--- WHAT TO WORK ON ---
From the entries that follow, list every line in which the string "print" appears.

+++

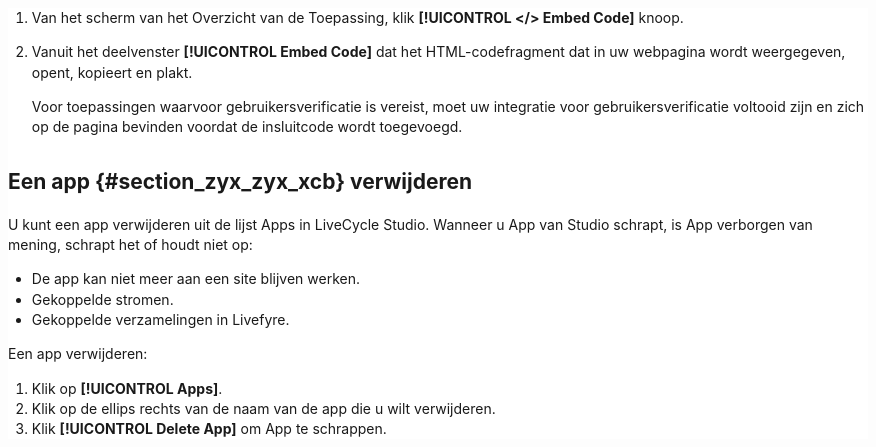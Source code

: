 1. Van het scherm van het Overzicht van de Toepassing, klik **[!UICONTROL </> Embed Code]** knoop.
1. Vanuit het deelvenster **[!UICONTROL Embed Code]** dat het HTML-codefragment dat in uw webpagina wordt weergegeven, opent, kopieert en plakt.

   Voor toepassingen waarvoor gebruikersverificatie is vereist, moet uw integratie voor gebruikersverificatie voltooid zijn en zich op de pagina bevinden voordat de insluitcode wordt toegevoegd.

## Een app {#section_zyx_zyx_xcb} verwijderen

U kunt een app verwijderen uit de lijst Apps in LiveCycle Studio. Wanneer u App van Studio schrapt, is App verborgen van mening, schrapt het of houdt niet op:

* De app kan niet meer aan een site blijven werken.
* Gekoppelde stromen.
* Gekoppelde verzamelingen in Livefyre.

Een app verwijderen:

1. Klik op **[!UICONTROL Apps]**.
1. Klik op de ellips rechts van de naam van de app die u wilt verwijderen.
1. Klik **[!UICONTROL Delete App]** om App te schrappen.

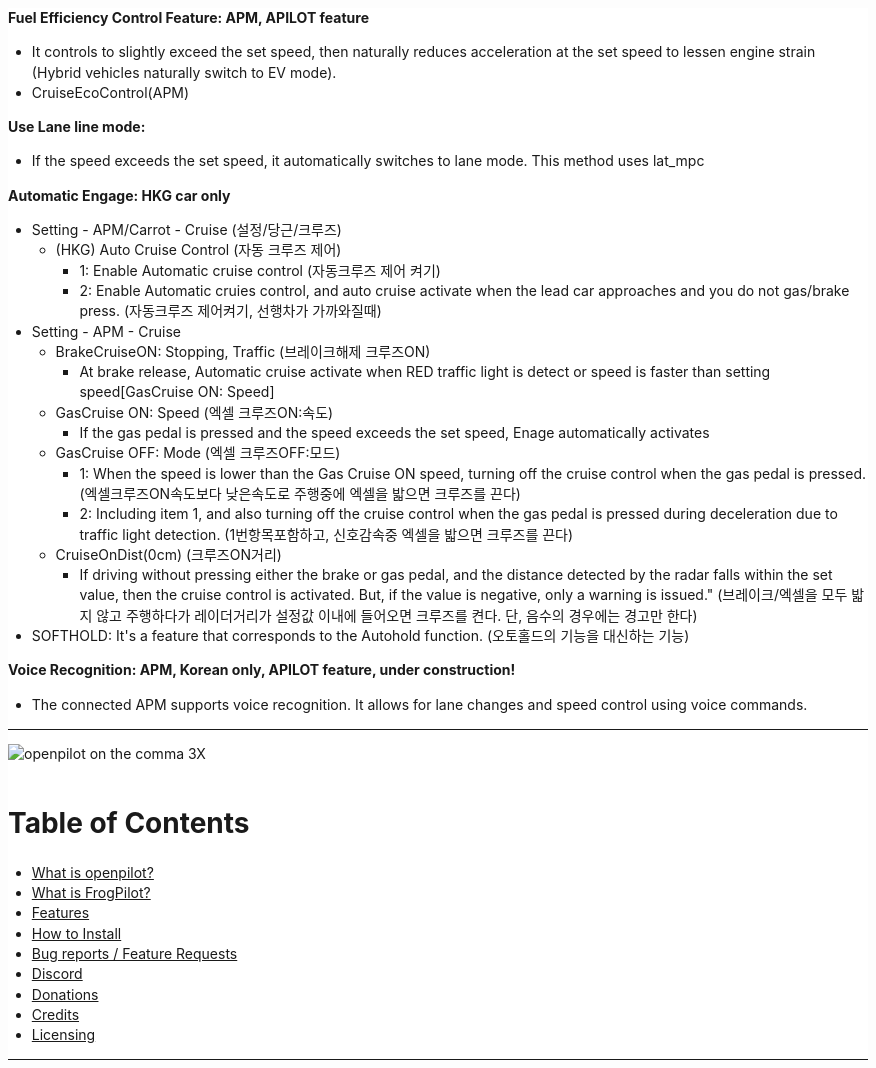 **Fuel Efficiency Control Feature: APM, APILOT feature**
  - It controls to slightly exceed the set speed, then naturally reduces acceleration at the set speed to lessen engine strain (Hybrid vehicles naturally switch to EV mode).
  - CruiseEcoControl(APM)
    
**Use Lane line mode:**
  - If the speed exceeds the set speed, it automatically switches to lane mode. This method uses lat_mpc
    
**Automatic Engage: HKG car only**
  * Setting - APM/Carrot - Cruise (설정/당근/크루즈)
    * (HKG) Auto Cruise Control (자동 크루즈 제어)
      * 1: Enable Automatic cruise control (자동크루즈 제어 켜기)
      * 2: Enable Automatic cruies control, and auto cruise activate when the lead car approaches and you do not gas/brake press. (자동크루즈 제어켜기, 선행차가 가까와질때)
  * Setting - APM - Cruise
    * BrakeCruiseON: Stopping, Traffic (브레이크해제 크루즈ON)
      * At brake release, Automatic cruise activate when RED traffic light is detect or speed is faster than setting speed[GasCruise ON: Speed] 
    * GasCruise ON: Speed (엑셀 크루즈ON:속도)
      * If the gas pedal is pressed and the speed exceeds the set speed, Enage automatically activates
    * GasCruise OFF: Mode (엑셀 크루즈OFF:모드)
      * 1: When the speed is lower than the Gas Cruise ON speed, turning off the cruise control when the gas pedal is pressed. (엑셀크루즈ON속도보다 낮은속도로 주행중에 엑셀을 밟으면 크루즈를 끈다)
      * 2: Including item 1, and also turning off the cruise control when the gas pedal is pressed during deceleration due to traffic light detection. (1번항목포함하고, 신호감속중 엑셀을 밟으면 크루즈를 끈다)    
    * CruiseOnDist(0cm) (크루즈ON거리)
      * If driving without pressing either the brake or gas pedal, and the distance detected by the radar falls within the set value, then the cruise control is activated. But, if the value is negative, only a warning is issued." (브레이크/엑셀을 모두 밟지 않고 주행하다가 레이더거리가 설정값 이내에 들어오면 크루즈를 켠다. 단, 음수의 경우에는 경고만 한다)
  * SOFTHOLD: It's a feature that corresponds to the Autohold function. (오토홀드의 기능을 대신하는 기능)  

**Voice Recognition: APM, Korean only, APILOT feature, under construction!**
  - The connected APM supports voice recognition. It allows for lane changes and speed control using voice commands.

---

![openpilot on the comma 3X](https://i.imgur.com/6l2qbf5.png)

Table of Contents
=======================

* [What is openpilot?](#what-is-openpilot)
* [What is FrogPilot?](#what-is-frogpilot)
* [Features](#features)
* [How to Install](#how-to-install)
* [Bug reports / Feature Requests](#bug-reports--feature-requests)
* [Discord](#discord)
* [Donations](#donations)
* [Credits](#credits)
* [Licensing](#licensing)

---
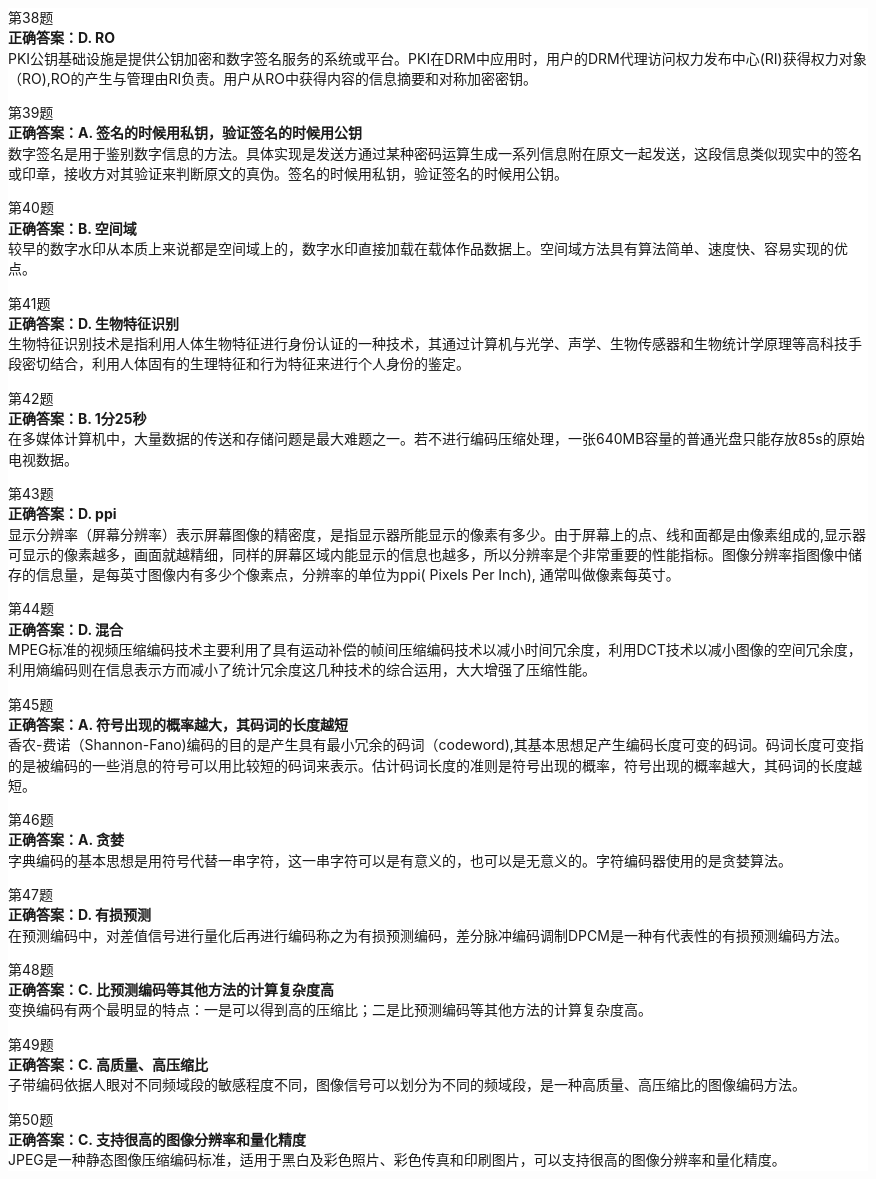 第38题  
**正确答案：D. RO**  
PKI公钥基础设施是提供公钥加密和数字签名服务的系统或平台。PKI在DRM中应用时，用户的DRM代理访问权力发布中心(RI)获得权力对象（RO),RO的产生与管理由RI负责。用户从RO中获得内容的信息摘要和对称加密密钥。  
  
第39题  
**正确答案：A. 签名的时候用私钥，验证签名的时候用公钥**  
数字签名是用于鉴别数字信息的方法。具体实现是发送方通过某种密码运算生成一系列信息附在原文一起发送，这段信息类似现实中的签名或印章，接收方对其验证来判断原文的真伪。签名的时候用私钥，验证签名的时候用公钥。  
  
第40题  
**正确答案：B. 空间域**  
较早的数字水印从本质上来说都是空间域上的，数字水印直接加载在载体作品数据上。空间域方法具有算法简单、速度快、容易实现的优点。  
  
第41题  
**正确答案：D. 生物特征识别**  
生物特征识别技术是指利用人体生物特征进行身份认证的一种技术，其通过计算机与光学、声学、生物传感器和生物统计学原理等高科技手段密切结合，利用人体固有的生理特征和行为特征来进行个人身份的鉴定。  
  
第42题  
**正确答案：B. 1分25秒**  
在多媒体计算机中，大量数据的传送和存储问题是最大难题之一。若不进行编码压缩处理，一张640MB容量的普通光盘只能存放85s的原始电视数据。  
  
第43题  
**正确答案：D. ppi**  
显示分辨率（屏幕分辨率）表示屏幕图像的精密度，是指显示器所能显示的像素有多少。由于屏幕上的点、线和面都是由像素组成的,显示器可显示的像素越多，画面就越精细，同样的屏幕区域内能显示的信息也越多，所以分辨率是个非常重要的性能指标。图像分辨率指图像中储存的信息量，是每英寸图像内有多少个像素点，分辨率的单位为ppi( Pixels Per Inch), 通常叫做像素每英寸。  
  
第44题  
**正确答案：D. 混合**  
MPEG标准的视频压缩编码技术主要利用了具有运动补偿的帧间压缩编码技术以减小时间冗余度，利用DCT技术以减小图像的空间冗余度，利用熵编码则在信息表示方而减小了统计冗余度这几种技术的综合运用，大大增强了压缩性能。  
  
第45题  
**正确答案：A. 符号出现的概率越大，其码词的长度越短**  
香农-费诺（Shannon-Fano)编码的目的是产生具有最小冗余的码词（codeword),其基本思想足产生编码长度可变的码词。码词长度可变指的是被编码的一些消息的符号可以用比较短的码词来表示。估计码词长度的准则是符号出现的概率，符号出现的概率越大，其码词的长度越短。  
  
第46题  
**正确答案：A. 贪婪**  
字典编码的基本思想是用符号代替一串字符，这一串字符可以是有意义的，也可以是无意义的。字符编码器使用的是贪婪算法。  
  
第47题  
**正确答案：D. 有损预测**  
在预测编码中，对差值信号进行量化后再进行编码称之为有损预测编码，差分脉冲编码调制DPCM是一种有代表性的有损预测编码方法。  
  
第48题  
**正确答案：C. 比预测编码等其他方法的计算复杂度高**  
变换编码有两个最明显的特点：一是可以得到高的压缩比；二是比预测编码等其他方法的计算复杂度高。  
  
第49题  
**正确答案：C. 高质量、高压缩比**  
子带编码依据人眼对不同频域段的敏感程度不同，图像信号可以划分为不同的频域段，是一种高质量、高压缩比的图像编码方法。  
  
第50题  
**正确答案：C. 支持很高的图像分辨率和量化精度**  
JPEG是一种静态图像压缩编码标准，适用于黑白及彩色照片、彩色传真和印刷图片，可以支持很高的图像分辨率和量化精度。  
  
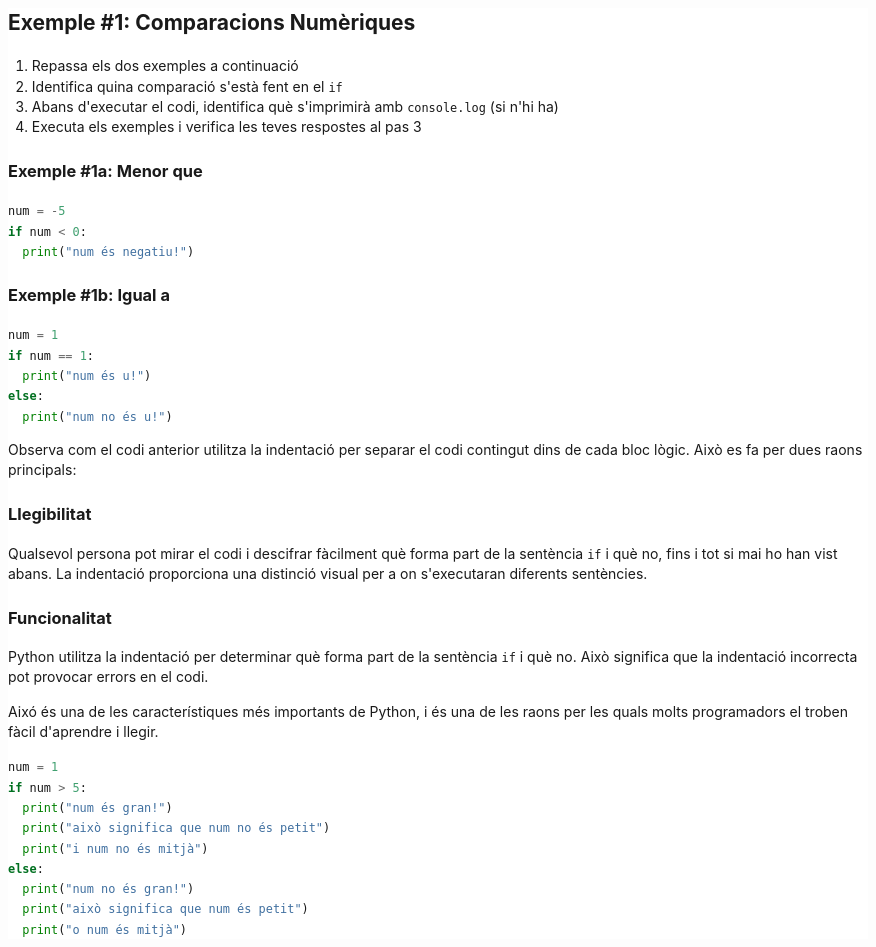 ## Exemple #1: Comparacions Numèriques

1. Repassa els dos exemples a continuació
2. Identifica quina comparació s'està fent en el `if`
3. Abans d'executar el codi, identifica què s'imprimirà amb `console.log` (si n'hi ha)
4. Executa els exemples i verifica les teves respostes al pas 3

### Exemple #1a: Menor que

```python
num = -5
if num < 0:
  print("num és negatiu!")
```

### Exemple #1b: Igual a

```python
num = 1
if num == 1:
  print("num és u!")
else:
  print("num no és u!")
```

Observa com el codi anterior utilitza la indentació per separar el codi contingut dins de cada bloc lògic. Això es fa per dues raons principals:

### Llegibilitat

Qualsevol persona pot mirar el codi i descifrar fàcilment què forma part de la sentència `if` i què no, fins i tot si mai ho han vist abans. La indentació proporciona una distinció visual per a on s'executaran diferents sentències.

### Funcionalitat

Python utilitza la indentació per determinar què forma part de la sentència `if` i què no. Això significa que la indentació incorrecta pot provocar errors en el codi.

Aixó és una de les característiques més importants de Python, i és una de les raons per les quals molts programadors el troben fàcil d'aprendre i llegir.

```python
num = 1
if num > 5:
  print("num és gran!")
  print("això significa que num no és petit")
  print("i num no és mitjà")
else:
  print("num no és gran!")
  print("això significa que num és petit")
  print("o num és mitjà")
```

+++

--- OUTPUT BELOW ---
  print("num és negatiu!")
  print("num és u!")
  print("num no és u!")
  print("num és gran!")
  print("això significa que num no és petit")
  print("i num no és mitjà")
  print("num no és gran!")
  print("això significa que num és petit")
  print("o num és mitjà")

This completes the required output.